# Bert Model V2
### Operating with GPU support on Mac M2 Pro

In VScode, if the kernel doesnt show up automatically, go to VS code settings->user->extensions->python->Env File. Enter ${workspaceFolder}/venv/.env into the path.

Go back to this notebook, select kernel again. It should be under the Jupyter Kernel... choice, and its called venv.

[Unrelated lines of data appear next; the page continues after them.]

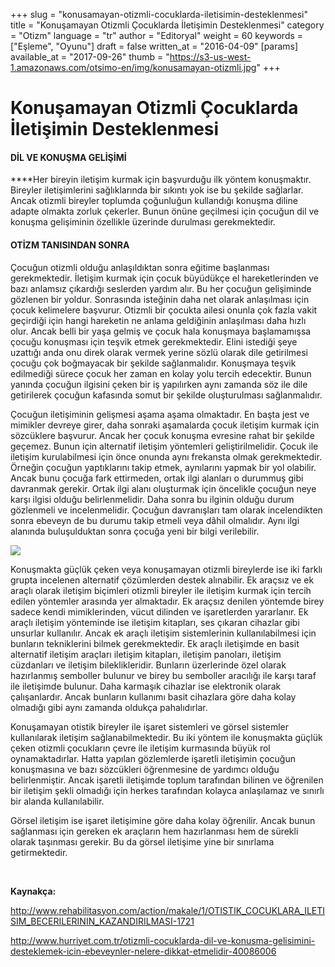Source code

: +++
slug = "konusamayan-otizmli-cocuklarda-iletisimin-desteklenmesi"
title = "Konuşamayan Otizmli Çocuklarda İletişimin Desteklenmesi"
category = "Otizm"
language = "tr"
author = "Editoryal"
weight = 60
keywords = ["Eşleme", "Oyunu"]
draft = false
written_at = "2016-04-09"
[params]
available_at = "2017-09-26"
thumb = "https://s3-us-west-1.amazonaws.com/otsimo-en/img/konusamayan-otizmli.jpg"
+++


# Konuşamayan Otizmli Çocuklarda İletişimin Desteklenmesi

#### DİL VE KONUŞMA GELİŞİMİ

****Her bireyin iletişim kurmak için başvurduğu ilk yöntem konuşmaktır. Bireyler iletişimlerini sağlıklarında bir sıkıntı yok ise bu şekilde sağlarlar. Ancak otizmli bireyler toplumda çoğunluğun kullandığı konuşma diline adapte olmakta zorluk çekerler. Bunun önüne geçilmesi için çocuğun dil ve konuşma gelişiminin özellikle üzerinde durulması gerekmektedir.

#### OTİZM TANISINDAN SONRA

Çocuğun otizmli olduğu anlaşıldıktan sonra eğitime başlanması gerekmektedir. İletişim kurmak için çocuk büyüdükçe el hareketlerinden ve bazı anlamsız çıkardığı seslerden yardım alır. Bu her çocuğun gelişiminde gözlenen bir yoldur. Sonrasında isteğinin daha net olarak anlaşılması için çocuk kelimelere başvurur. Otizmli bir çocukta ailesi onunla çok fazla vakit geçirdiği için hangi hareketin ne anlama geldiğinin anlaşılması daha hızlı olur. Ancak belli bir yaşa gelmiş ve çocuk hala konuşmaya başlamamışsa çocuğu konuşması için teşvik etmek gerekmektedir. Elini istediği şeye uzattığı anda onu direk olarak vermek yerine sözlü olarak dile getirilmesi çocuğu çok boğmayacak bir şekilde sağlanmalıdır. Konuşmaya teşvik edilmediği sürece çocuk her zaman en kolay yolu tercih edecektir. Bunun yanında çocuğun ilgisini çeken bir iş yapılırken aynı zamanda söz ile dile getirilerek çocuğun kafasında somut bir şekilde oluşturulması sağlanmalıdır.

Çocuğun iletişiminin gelişmesi aşama aşama olmaktadır. En başta jest ve mimikler devreye girer, daha sonraki aşamalarda çocuk iletişim kurmak için sözcüklere başvurur. Ancak her çocuk konuşma evresine rahat bir şekilde geçemez. Bunun için alternatif iletişim yöntemleri geliştirilmelidir. Çocuk ile iletişim kurulabilmesi için önce onunda aynı frekansta olmak gerekmektedir. Örneğin çocuğun yaptıklarını takip etmek, aynılarını yapmak bir yol olabilir. Ancak bunu çocuğa fark ettirmeden, ortak ilgi alanları o durummuş gibi davranmak gerekir. Ortak ilgi alanı oluşturmak için öncelikle çocuğun neye karşı ilgisi olduğu belirlenmelidir. Daha sonra bu ilginin olduğu durum gözlenmeli ve incelenmelidir. Çocuğun davranışları tam olarak incelendikten sonra ebeveyn de bu durumu takip etmeli veya dâhil olmalıdır. Aynı ilgi alanında buluşulduktan sonra çocuğa yeni bir bilgi verilebilir.

![](https://s3-us-west-1.amazonaws.com/otsimo-en/img/blog_ici/play_tablets.jpg)

Konuşmakta güçlük çeken veya konuşamayan otizmli bireylerde ise iki farklı grupta incelenen alternatif çözümlerden destek alınabilir. Ek araçsız ve ek araçlı olarak iletişim biçimleri otizmli bireyler ile iletişim kurmak için tercih edilen yöntemler arasında yer almaktadır. Ek araçsız denilen yöntemde birey sadece kendi mimiklerinden, vücut dilinden ve işaretlerden yararlanır. Ek araçlı iletişim yönteminde ise iletişim kitapları, ses çıkaran cihazlar gibi unsurlar kullanılır. Ancak ek araçlı iletişim sistemlerinin kullanılabilmesi için bunların tekniklerini bilmek gerekmektedir. Ek araçlı iletişimde en basit alternatif iletişim araçları iletişim kitapları, iletişim panoları, iletişim cüzdanları ve iletişim bileklikleridir. Bunların üzerlerinde özel olarak hazırlanmış semboller bulunur ve birey bu semboller aracılığı ile karşı taraf ile iletişimde bulunur. Daha karmaşık cihazlar ise elektronik olarak çalışanlardır. Ancak bunların kullanımı basit cihazlara göre daha kolay olmadığı gibi aynı zamanda oldukça pahalıdırlar.

Konuşamayan otistik bireyler ile işaret sistemleri ve görsel sistemler kullanılarak iletişim sağlanabilmektedir. Bu iki yöntem ile konuşmakta güçlük çeken otizmli çocukların çevre ile iletişim kurmasında büyük rol oynamaktadırlar. Hatta yapılan gözlemlerde işaretli iletişimin çocuğun konuşmasına ve bazı sözcükleri öğrenmesine de yardımcı olduğu belirlenmiştir. Ancak işaretli iletişimde toplum tarafından bilinen ve öğrenilen bir iletişim şekli olmadığı için herkes tarafından kolayca anlaşılamaz ve sınırlı bir alanda kullanılabilir.

Görsel iletişim ise işaret iletişimine göre daha kolay öğrenilir. Ancak bunun sağlanması için gereken ek araçların hem hazırlanması hem de sürekli olarak taşınması gerekir. Bu da görsel iletişime yine bir sınırlama getirmektedir.

 

**Kaynakça:**

http://www.rehabilitasyon.com/action/makale/1/OTISTIK_COCUKLARA_ILETISIM_BECERILERININ_KAZANDIRILMASI-1721

http://www.hurriyet.com.tr/otizmli-cocuklarda-dil-ve-konusma-gelisimini-desteklemek-icin-ebeveynler-nelere-dikkat-etmelidir-40086006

Make sure to activate it in terminal in the 'bertModel_v2' folder using the command $source venv/bin/activate

<h2>Imports</h2>

In [1]:
import torch
from transformers import BertTokenizer, BertForSequenceClassification
from torch.utils.data import DataLoader, Dataset
from sklearn.model_selection import train_test_split
from sklearn.metrics import precision_score, recall_score, f1_score
import numpy as np
import pandas as pd
from datetime import datetime

  from .autonotebook import tqdm as notebook_tqdm


<h2>Confirm GPU support</h2>

In [2]:
global device
#Check if GPU support is enabled. returns: device object, msg
def check_device():
    msg = ''
    if torch.backends.mps.is_available():
        mps_device = torch.device("mps")
        x = torch.ones(1, device=mps_device)    
        msg=x
    else:
        msg="MPS device not found."
    return msg
print(check_device())

tensor([1.], device='mps:0')


## BERT Model

In [3]:
class bertModel(Dataset):
    def __init__(self, dataPath= '../../sample.csv', testSize=0.2, randomState=42):
        #data
        self.datasetPath = dataPath
        self.dataFrame = pd.read_csv(dataPath)
        self.texts = self.dataFrame['text'].tolist()
        self.labels = self.dataFrame['label'].tolist()


        #parameters
        self.batch_size = 8
        self.max_len = 16
        self.epochs = 4
        
        #hyperparameters
        self.test_size = testSize
        self.random_state = randomState
        self.learn_rate = 2e-5

        # datasets
        self.train_texts, self.val_texts, self.train_labels, self.val_labels = None, None, None, None
        
        #device
        self.device = torch.device("mps") if torch.backends.mps.is_available() else "cpu"

        #objects
        self.tokenizer = BertTokenizer.from_pretrained('bert-base-uncased')
        
        self.model = BertForSequenceClassification.from_pretrained('bert-base-uncased', num_labels=6)
        
        self.model.to("mps")
        self.train_loader = None
        self.val_dataset = None


    # Define a custom dataset class
    class CustomDataset(Dataset):
        def __init__(self, texts, labels, tokenizer, max_len):
            self.texts = texts
            self.labels = labels
            self.tokenizer = tokenizer
            self.max_len = max_len

        def __len__(self):
            return len(self.texts)

        def __getitem__(self, idx):
            text = str(self.texts[idx])
            label = self.labels[idx]

            encoding = self.tokenizer.encode_plus(
                text,
                add_special_tokens=True,
                max_length=self.max_len,
                return_token_type_ids=False,
                padding='max_length',
                truncation=True,
                return_attention_mask=True,
                return_tensors='pt',
            )
            input_ids = encoding['input_ids'].flatten()
            attention_mask = encoding['attention_mask'].flatten()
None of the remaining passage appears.